With the advances in the semiconductor industry and associated technology innovations, feature sizes of semiconductor devices are becoming smaller and smaller. As the horizontal or lateral dimension of a device continues to shrink, the vertical dimension (i.e., the device depth) is also being reduced proportionally. Particularly, after passing the 65 nm technology node, the source/drain regions and the source/drain extensions are required to be become shallower accordingly. Doped junctions with a junction depth of less than 100 nm is usually referred to as an ultra-shallow junction (USJ). Ultra-shallow junctions can improve the short channel effect of the device. As ultra-shallow junctions become shallower and shallower, how to resolve the conflict between reducing serial parasitic resistance and further decreasing the junction depths for the ultra-shallow junctions becomes a main challenge faced by ultra-shallow junction technologies.

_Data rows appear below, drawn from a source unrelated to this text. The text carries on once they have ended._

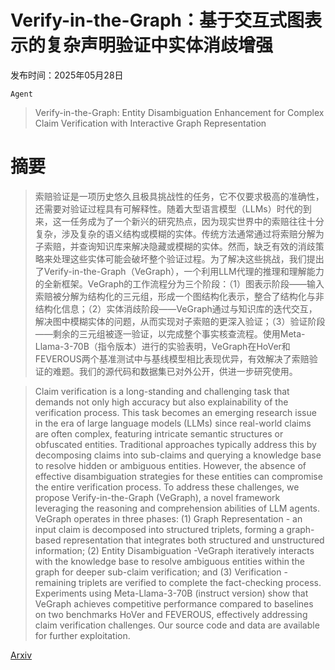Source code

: # Verify-in-the-Graph：基于交互式图表示的复杂声明验证中实体消歧增强

发布时间：2025年05月28日

`Agent`

> Verify-in-the-Graph: Entity Disambiguation Enhancement for Complex Claim Verification with Interactive Graph Representation

# 摘要

> 索赔验证是一项历史悠久且极具挑战性的任务，它不仅要求极高的准确性，还需要对验证过程具有可解释性。随着大型语言模型（LLMs）时代的到来，这一任务成为了一个新兴的研究热点，因为现实世界中的索赔往往十分复杂，涉及复杂的语义结构或模糊的实体。传统方法通常通过将索赔分解为子索赔，并查询知识库来解决隐藏或模糊的实体。然而，缺乏有效的消歧策略来处理这些实体可能会破坏整个验证过程。为了解决这些挑战，我们提出了Verify-in-the-Graph（VeGraph），一个利用LLM代理的推理和理解能力的全新框架。VeGraph的工作流程分为三个阶段：（1）图表示阶段——输入索赔被分解为结构化的三元组，形成一个图结构化表示，整合了结构化与非结构化信息；（2）实体消歧阶段——VeGraph通过与知识库的迭代交互，解决图中模糊实体的问题，从而实现对子索赔的更深入验证；（3）验证阶段——剩余的三元组被逐一验证，以完成整个事实核查流程。使用Meta-Llama-3-70B（指令版本）进行的实验表明，VeGraph在HoVer和FEVEROUS两个基准测试中与基线模型相比表现优异，有效解决了索赔验证的难题。我们的源代码和数据集已对外公开，供进一步研究使用。

> Claim verification is a long-standing and challenging task that demands not only high accuracy but also explainability of the verification process. This task becomes an emerging research issue in the era of large language models (LLMs) since real-world claims are often complex, featuring intricate semantic structures or obfuscated entities. Traditional approaches typically address this by decomposing claims into sub-claims and querying a knowledge base to resolve hidden or ambiguous entities. However, the absence of effective disambiguation strategies for these entities can compromise the entire verification process. To address these challenges, we propose Verify-in-the-Graph (VeGraph), a novel framework leveraging the reasoning and comprehension abilities of LLM agents. VeGraph operates in three phases: (1) Graph Representation - an input claim is decomposed into structured triplets, forming a graph-based representation that integrates both structured and unstructured information; (2) Entity Disambiguation -VeGraph iteratively interacts with the knowledge base to resolve ambiguous entities within the graph for deeper sub-claim verification; and (3) Verification - remaining triplets are verified to complete the fact-checking process. Experiments using Meta-Llama-3-70B (instruct version) show that VeGraph achieves competitive performance compared to baselines on two benchmarks HoVer and FEVEROUS, effectively addressing claim verification challenges. Our source code and data are available for further exploitation.

[Arxiv](https://arxiv.org/abs/2505.22993)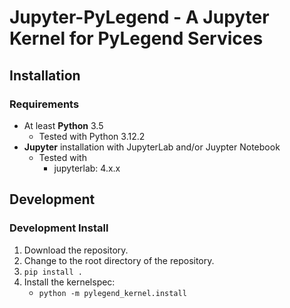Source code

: 
# Jupyter-PyLegend - A Jupyter Kernel for PyLegend Services


## Installation

### Requirements

- At least **Python** 3.5
  - Tested with Python 3.12.2
- **Jupyter** installation with JupyterLab and/or Juypter Notebook
  - Tested with
    - jupyterlab: 4.x.x


## Development

### Development Install

1. Download the repository.
2. Change to the root directory of the repository.
3. `pip install .`
4. Install the kernelspec:
    - `python -m pylegend_kernel.install`
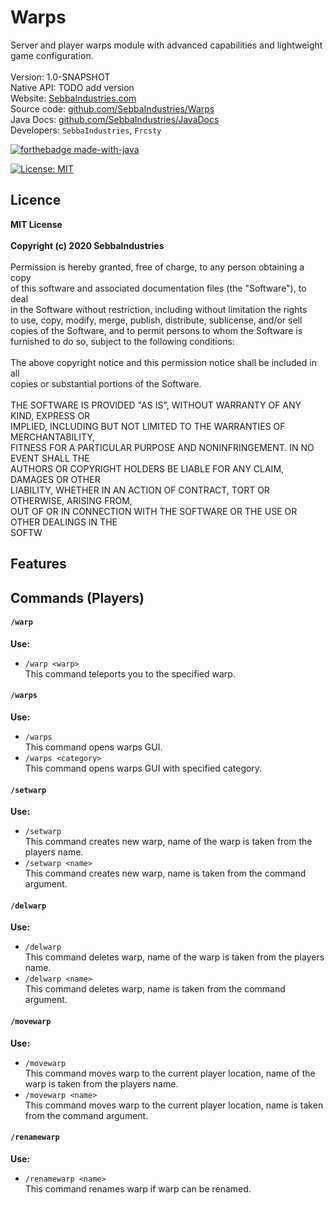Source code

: # Warps
Server and player warps module with advanced capabilities and lightweight game configuration. <br>
<br>
Version: 1.0-SNAPSHOT<br>
Native API: TODO add version<br>
Website: <a href="www.sebbaindustries.com">SebbaIndustries.com</a><br>
Source code: <a href="https://github.com/SebbaIndustries/Warps">github.com/SebbaIndustries/Warps</a><br>
Java Docs: <a href="https://github.com/SebbaIndustries/JavaDocs">github.com/SebbaIndustries/JavaDocs</a><br>
Developers: `SebbaIndustries`, `Frcsty` <br>

[![forthebadge made-with-java](https://ForTheBadge.com/images/badges/made-with-java.svg)](https://java.com/)

[![License: MIT](https://img.shields.io/badge/license-MIT-blue.svg)](LICENSE)

## Licence
<b>MIT License</b><br>
<br>
<b>Copyright (c) 2020 SebbaIndustries</b><br>
<br>
Permission is hereby granted, free of charge, to any person obtaining a copy <br>
of this software and associated documentation files (the "Software"), to deal <br>
in the Software without restriction, including without limitation the rights <br>
to use, copy, modify, merge, publish, distribute, sublicense, and/or sell <br>
copies of the Software, and to permit persons to whom the Software is <br>
furnished to do so, subject to the following conditions: <br>
<br>
The above copyright notice and this permission notice shall be included in all <br>
copies or substantial portions of the Software. <br>
<br>
THE SOFTWARE IS PROVIDED "AS IS", WITHOUT WARRANTY OF ANY KIND, EXPRESS OR <br>
IMPLIED, INCLUDING BUT NOT LIMITED TO THE WARRANTIES OF MERCHANTABILITY, <br>
FITNESS FOR A PARTICULAR PURPOSE AND NONINFRINGEMENT. IN NO EVENT SHALL THE <br>
AUTHORS OR COPYRIGHT HOLDERS BE LIABLE FOR ANY CLAIM, DAMAGES OR OTHER <br>
LIABILITY, WHETHER IN AN ACTION OF CONTRACT, TORT OR OTHERWISE, ARISING FROM, <br>
OUT OF OR IN CONNECTION WITH THE SOFTWARE OR THE USE OR OTHER DEALINGS IN THE <br>
SOFTW

## Features

## Commands (Players)
#### `/warp`
<b>Use: </b>
- `/warp <warp>`
<br>This command teleports you to the specified warp.
#### `/warps`
<b>Use: </b>
- `/warps`
<br>This command opens warps GUI.
- `/warps <category>`
<br>This command opens warps GUI with specified category.
#### `/setwarp`
<b>Use: </b>
- `/setwarp`
<br>This command creates new warp, name of the warp is taken from the players name.
- `/setwarp <name>`
<br>This command creates new warp, name is taken from the command argument.
#### `/delwarp`
<b>Use: </b>
- `/delwarp`
<br>This command deletes warp, name of the warp is taken from the players name.
- `/delwarp <name>`
<br>This command deletes warp, name is taken from the command argument.
#### `/movewarp`
<b>Use: </b>
- `/movewarp`
<br>This command moves warp to the current player location, name of the warp is taken from the players name.
- `/movewarp <name>`
<br>This command moves warp to the current player location, name is taken from the command argument.
#### `/renamewarp`
<b>Use: </b>
- `/renamewarp <name>`
<br>This command renames warp if warp can be renamed.
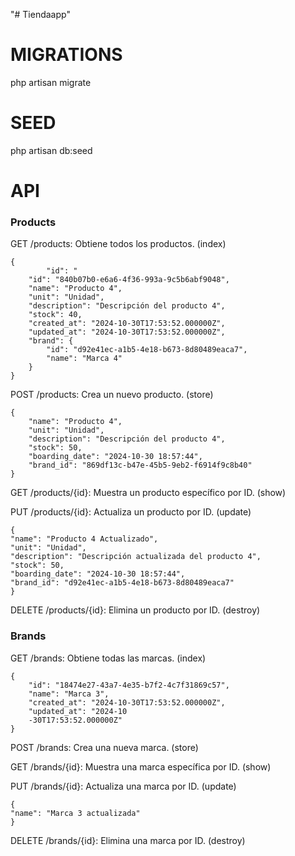 "# Tiendaapp" 

# MIGRATIONS

php artisan migrate

# SEED

php artisan db:seed

# API

### Products 

GET /products: Obtiene todos los productos. (index)

    {
            "id": "    
        "id": "840b07b0-e6a6-4f36-993a-9c5b6abf9048",
        "name": "Producto 4",
        "unit": "Unidad",
        "description": "Descripción del producto 4",
        "stock": 40,
        "created_at": "2024-10-30T17:53:52.000000Z",
        "updated_at": "2024-10-30T17:53:52.000000Z",
        "brand": {
            "id": "d92e41ec-a1b5-4e18-b673-8d80489eaca7",
            "name": "Marca 4"
        }
    }

POST /products: Crea un nuevo producto. (store)

    {
        "name": "Producto 4",
        "unit": "Unidad",
        "description": "Descripción del producto 4",
        "stock": 50,
        "boarding_date": "2024-10-30 18:57:44",
        "brand_id": "869df13c-b47e-45b5-9eb2-f6914f9c8b40"
    }
GET /products/{id}: Muestra un producto específico por ID. (show)

PUT /products/{id}: Actualiza un producto por ID. (update)

    {
    "name": "Producto 4 Actualizado",
    "unit": "Unidad",
    "description": "Descripción actualizada del producto 4",
    "stock": 50,
    "boarding_date": "2024-10-30 18:57:44",
    "brand_id": "d92e41ec-a1b5-4e18-b673-8d80489eaca7"
    }

DELETE /products/{id}: Elimina un producto por ID. (destroy)

### Brands

GET /brands: Obtiene todas las marcas. (index)

    {
        "id": "18474e27-43a7-4e35-b7f2-4c7f31869c57",
        "name": "Marca 3",
        "created_at": "2024-10-30T17:53:52.000000Z",
        "updated_at": "2024-10
        -30T17:53:52.000000Z"
    }

POST /brands: Crea una nueva marca. (store)

GET /brands/{id}: Muestra una marca específica por ID. (show)

PUT /brands/{id}: Actualiza una marca por ID. (update)

    {
    "name": "Marca 3 actualizada"
    }
    
DELETE /brands/{id}: Elimina una marca por ID. (destroy)
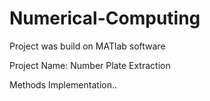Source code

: # Numerical-Computing
Project was build on MATlab software


Project Name: Number Plate Extraction

Methods Implementation..
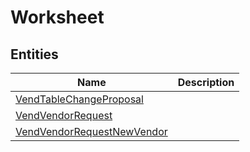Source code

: 
# Worksheet


## Entities

|Name|Description|
|---|---|
|[VendTableChangeProposal](VendTableChangeProposal.cdm.json)||
|[VendVendorRequest](VendVendorRequest.cdm.json)||
|[VendVendorRequestNewVendor](VendVendorRequestNewVendor.cdm.json)||
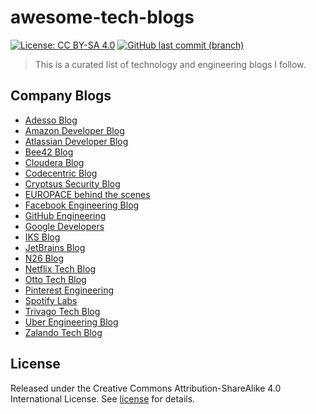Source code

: # awesome-tech-blogs

[![License: CC BY-SA 4.0](https://img.shields.io/badge/License-CC%20BY--SA%204.0-blue.svg)](https://creativecommons.org/licenses/by-sa/4.0)
[![GitHub last commit (branch)](https://img.shields.io/github/last-commit/wolffaxn/awesome-tech-blogs/master.svg)](https://github.com/wolffaxn/awesome-tech-blogs)

> This is a curated list of technology and engineering blogs I follow.

## Company Blogs

- [Adesso Blog](https://www.adesso.de/de/news/blog/index.jsp)
- [Amazon Developer Blog](https://developer.amazon.com/de/blogs)
- [Atlassian Developer Blog](https://blog.developer.atlassian.com)
- [Bee42 Blog](https://bee42.com/de/blog)
- [Cloudera Blog](https://blog.cloudera.com)
- [Codecentric Blog](https://blog.codecentric.de)
- [Cryptsus Security Blog](https://cryptsus.com/blog)
- [EUROPACE behind the scenes](https://tech.europace.de)
- [Facebook Engineering Blog](https://engineering.fb.com)
- [GitHub Engineering](https://github.blog/category/engineering)
- [Google Developers](https://medium.com/google-developers)
- [IKS Blog](https://www.iks-gmbh.com/blog)
- [JetBrains Blog](https://blog.jetbrains.com)
- [N26 Blog](https://n26.com/en-de/blog-archive/category/technology)
- [Netflix Tech Blog](https://medium.com/netflix-techblog)
- [Otto Tech Blog](https://www.otto.de/jobs/technology/techblog)
- [Pinterest Engineering](https://medium.com/@Pinterest_Engineering)
- [Spotify Labs](https://labs.spotify.com)
- [Trivago Tech Blog](https://tech.trivago.com)
- [Uber Engineering Blog](https://eng.uber.com)
- [Zalando Tech Blog](https://jobs.zalando.com/tech/blog)

## License

Released under the Creative Commons Attribution-ShareAlike 4.0 International License. See [license](LICENSE.txt) for details.

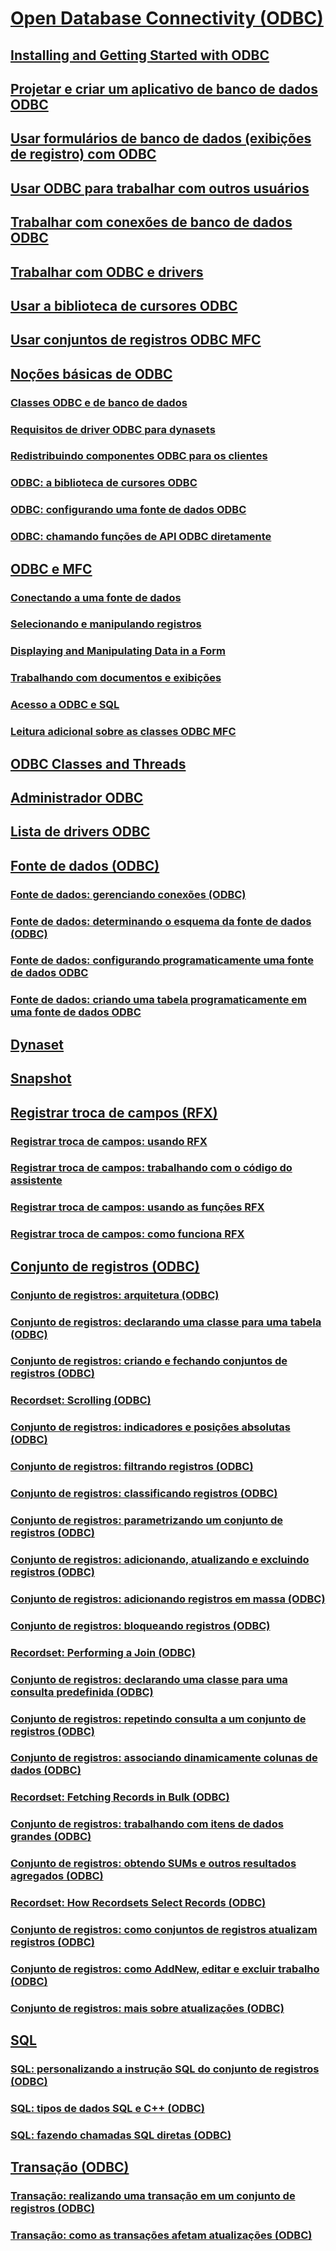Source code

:# [Open Database Connectivity (ODBC)](TocOutOfQuery)
## [Installing and Getting Started with ODBC](TocOutOfQuery)
## [Projetar e criar um aplicativo de banco de dados ODBC](design-and-create-an-odbc-database-application.md)
## [Usar formulários de banco de dados (exibições de registro) com ODBC](use-database-forms-record-views-with-odbc.md)
## [Usar ODBC para trabalhar com outros usuários](use-odbc-to-work-with-other-users.md)
## [Trabalhar com conexões de banco de dados ODBC](work-with-odbc-database-connections.md)
## [Trabalhar com ODBC e drivers](work-with-odbc-and-drivers.md)
## [Usar a biblioteca de cursores ODBC](use-the-odbc-cursor-library.md)
## [Usar conjuntos de registros ODBC MFC](use-mfc-odbc-recordsets.md)
## [Noções básicas de ODBC](odbc-basics.md)
### [Classes ODBC e de banco de dados](odbc-and-the-database-classes.md)
### [Requisitos de driver ODBC para dynasets](odbc-driver-requirements-for-dynasets.md)
### [Redistribuindo componentes ODBC para os clientes](redistributing-odbc-components-to-your-customers.md)
### [ODBC: a biblioteca de cursores ODBC](odbc-the-odbc-cursor-library.md)
### [ODBC: configurando uma fonte de dados ODBC](odbc-configuring-an-odbc-data-source.md)
### [ODBC: chamando funções de API ODBC diretamente](odbc-calling-odbc-api-functions-directly.md)
## [ODBC e MFC](odbc-and-mfc.md)
### [Conectando a uma fonte de dados](connecting-to-a-data-source.md)
### [Selecionando e manipulando registros](selecting-and-manipulating-records.md)
### [Displaying and Manipulating Data in a Form](TocOutOfQuery)
### [Trabalhando com documentos e exibições](working-with-documents-and-views.md)
### [Acesso a ODBC e SQL](access-to-odbc-and-sql.md)
### [Leitura adicional sobre as classes ODBC MFC](further-reading-about-the-mfc-odbc-classes.md)
## [ODBC Classes and Threads](TocOutOfQuery)
## [Administrador ODBC](odbc-administrator.md)
## [Lista de drivers ODBC](odbc-driver-list.md)
## [Fonte de dados (ODBC)](data-source-odbc.md)
### [Fonte de dados: gerenciando conexões (ODBC)](data-source-managing-connections-odbc.md)
### [Fonte de dados: determinando o esquema da fonte de dados (ODBC)](data-source-determining-the-schema-of-the-data-source-odbc.md)
### [Fonte de dados: configurando programaticamente uma fonte de dados ODBC](data-source-programmatically-configuring-an-odbc-data-source.md)
### [Fonte de dados: criando uma tabela programaticamente em uma fonte de dados ODBC](data-source-programmatically-creating-a-table-in-an-odbc-data-source.md)
## [Dynaset](dynaset.md)
## [Snapshot](TocOutOfQuery)
## [Registrar troca de campos (RFX)](record-field-exchange-rfx.md)
### [Registrar troca de campos: usando RFX](record-field-exchange-using-rfx.md)
### [Registrar troca de campos: trabalhando com o código do assistente](record-field-exchange-working-with-the-wizard-code.md)
### [Registrar troca de campos: usando as funções RFX](record-field-exchange-using-the-rfx-functions.md)
### [Registrar troca de campos: como funciona RFX](record-field-exchange-how-rfx-works.md)
## [Conjunto de registros (ODBC)](recordset-odbc.md)
### [Conjunto de registros: arquitetura (ODBC)](recordset-architecture-odbc.md)
### [Conjunto de registros: declarando uma classe para uma tabela (ODBC)](recordset-declaring-a-class-for-a-table-odbc.md)
### [Conjunto de registros: criando e fechando conjuntos de registros (ODBC)](recordset-creating-and-closing-recordsets-odbc.md)
### [Recordset: Scrolling (ODBC)](TocOutOfQuery)
### [Conjunto de registros: indicadores e posições absolutas (ODBC)](recordset-bookmarks-and-absolute-positions-odbc.md)
### [Conjunto de registros: filtrando registros (ODBC)](recordset-filtering-records-odbc.md)
### [Conjunto de registros: classificando registros (ODBC)](recordset-sorting-records-odbc.md)
### [Conjunto de registros: parametrizando um conjunto de registros (ODBC)](recordset-parameterizing-a-recordset-odbc.md)
### [Conjunto de registros: adicionando, atualizando e excluindo registros (ODBC)](recordset-adding-updating-and-deleting-records-odbc.md)
### [Conjunto de registros: adicionando registros em massa (ODBC)](recordset-adding-records-in-bulk-odbc.md)
### [Conjunto de registros: bloqueando registros (ODBC)](recordset-locking-records-odbc.md)
### [Recordset: Performing a Join (ODBC)](TocOutOfQuery)
### [Conjunto de registros: declarando uma classe para uma consulta predefinida (ODBC)](recordset-declaring-a-class-for-a-predefined-query-odbc.md)
### [Conjunto de registros: repetindo consulta a um conjunto de registros (ODBC)](recordset-requerying-a-recordset-odbc.md)
### [Conjunto de registros: associando dinamicamente colunas de dados (ODBC)](recordset-dynamically-binding-data-columns-odbc.md)
### [Recordset: Fetching Records in Bulk (ODBC)](TocOutOfQuery)
### [Conjunto de registros: trabalhando com itens de dados grandes (ODBC)](recordset-working-with-large-data-items-odbc.md)
### [Conjunto de registros: obtendo SUMs e outros resultados agregados (ODBC)](recordset-obtaining-sums-and-other-aggregate-results-odbc.md)
### [Recordset: How Recordsets Select Records (ODBC)](TocOutOfQuery)
### [Conjunto de registros: como conjuntos de registros atualizam registros (ODBC)](recordset-how-recordsets-update-records-odbc.md)
### [Conjunto de registros: como AddNew, editar e excluir trabalho (ODBC)](recordset-how-addnew-edit-and-delete-work-odbc.md)
### [Conjunto de registros: mais sobre atualizações (ODBC)](recordset-more-about-updates-odbc.md)
## [SQL](sql.md)
### [SQL: personalizando a instrução SQL do conjunto de registros (ODBC)](sql-customizing-your-recordset’s-sql-statement-odbc.md)
### [SQL: tipos de dados SQL e C++ (ODBC)](sql-sql-and-cpp-data-types-odbc.md)
### [SQL: fazendo chamadas SQL diretas (ODBC)](sql-making-direct-sql-calls-odbc.md)
## [Transação (ODBC)](transaction-odbc.md)
### [Transação: realizando uma transação em um conjunto de registros (ODBC)](transaction-performing-a-transaction-in-a-recordset-odbc.md)
### [Transação: como as transações afetam atualizações (ODBC)](transaction-how-transactions-affect-updates-odbc.md)
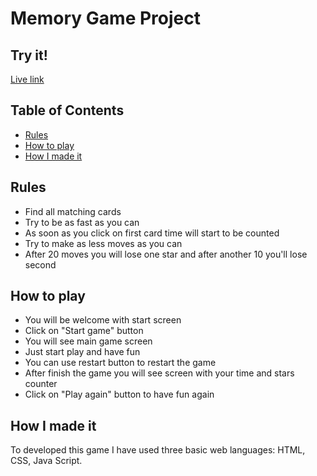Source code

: # Memory Game Project

## Try it!

[Live link](https://lukaszsl.github.io/fend-project-memory-game/)

## Table of Contents

* [Rules](#rules)
* [How to play](#how-to-play)
* [How I made it](#how-i-made-it)


## Rules

* Find all matching cards
* Try to be as fast as you can
* As soon as you click on first card time will start to be counted
* Try to make as less moves as you can
* After 20 moves you will lose one star and after another 10 you'll lose second


## How to play

* You will be welcome with start screen
* Click on "Start game" button
* You will see main game screen
* Just start play and have fun
* You can use restart button to restart the game
* After finish the game you will see screen with your time and stars counter
* Click on "Play again" button to have fun again


## How I made it

To developed this game I have used three basic web languages: HTML, CSS, Java Script.
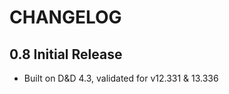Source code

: # CHANGELOG

<!--
## [Unreleased]

### Added

### Changed

### Deprecated

### Removed

### Fixed

### Security

### Known Issues
-->

## 0.8 Initial Release

- Built on D&D 4.3, validated for v12.331 & 13.336
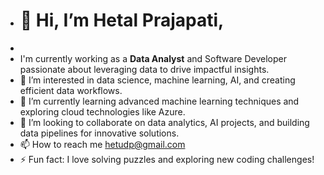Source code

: - # 👋 Hi, I’m Hetal Prajapati,
-
- I'm currently working as a **Data Analyst** and Software Developer passionate about leveraging data to drive impactful insights.
- 👀 I’m interested in data science, machine learning, AI, and creating efficient data workflows.
- 🌱 I’m currently learning advanced machine learning techniques and exploring cloud technologies like Azure.
- 💞️ I’m looking to collaborate on data analytics, AI projects, and building data pipelines for innovative solutions.
- 📫 How to reach me
  hetudp@gmail.com
- ⚡ Fun fact: I love solving puzzles and exploring new coding challenges!

<!---
hetal69/hetal69 is a ✨ special ✨ repository because its `README.md` (this file) appears on your GitHub profile.
You can click the Preview link to take a look at your changes.
--->
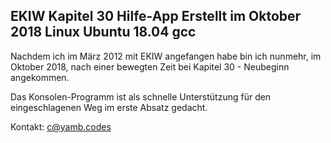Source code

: EKIW Kapitel 30 Hilfe-App 
Erstellt im Oktober 2018
Linux Ubuntu 18.04 gcc
----------------------------------------------------

Nachdem ich im März 2012 mit EKIW angefangen habe bin ich 
nunmehr, im Oktober 2018, nach einer bewegten Zeit bei 
Kapitel 30 - Neubeginn angekommen. 

Das Konsolen-Programm ist als schnelle Unterstützung für den 
eingeschlagenen Weg im erste Absatz gedacht.

Kontakt: c@yamb.codes
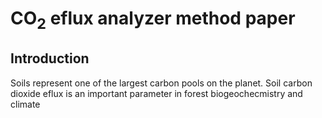 # CO<sub>2</sub> eflux analyzer method paper

## Introduction 

Soils represent one of the largest carbon pools on the planet. Soil carbon dioxide eflux is an important parameter in forest biogeochecmistry and climate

Conventionally, ion implantation technology is usually used to form ultra-shallow junctions, such as highly doped source/drain regions of a metal oxide semiconductor (MOS) transistor. Using the gate structure as a mask, PN junctions can be formed by implanting N-type or P-type dopants into the semiconductor substrate. A metal film can be subsequently deposited, followed by annealing, during which metal silicide is formed, and wet etching is then used to remove any excess or remaining metal. As the transistor size shrinks, the gate length also decreases. With the continually decreasing gate length, the source/drain and source/drain extension regions need to become more and more shallow accordingly.
Currently, ultra-low energy ion implantation and millisecond laser annealing technologies are used to form ultra-shallow junctions. In the future, the junction depth of ultra-shallow junctions in semiconductor field-effect transistors can become smaller than 10 nm. Because of the immense challenges faced by the ultra-low energy ion implantation technologies and the generally occurring dopant diffusions during annealing and dopant activation, using conventional ultra-low energy ion implantation and annealing technologies to form ultra-shallow junctions suitable for field-effect transistors of future technology nodes shall face insurmountable challenges.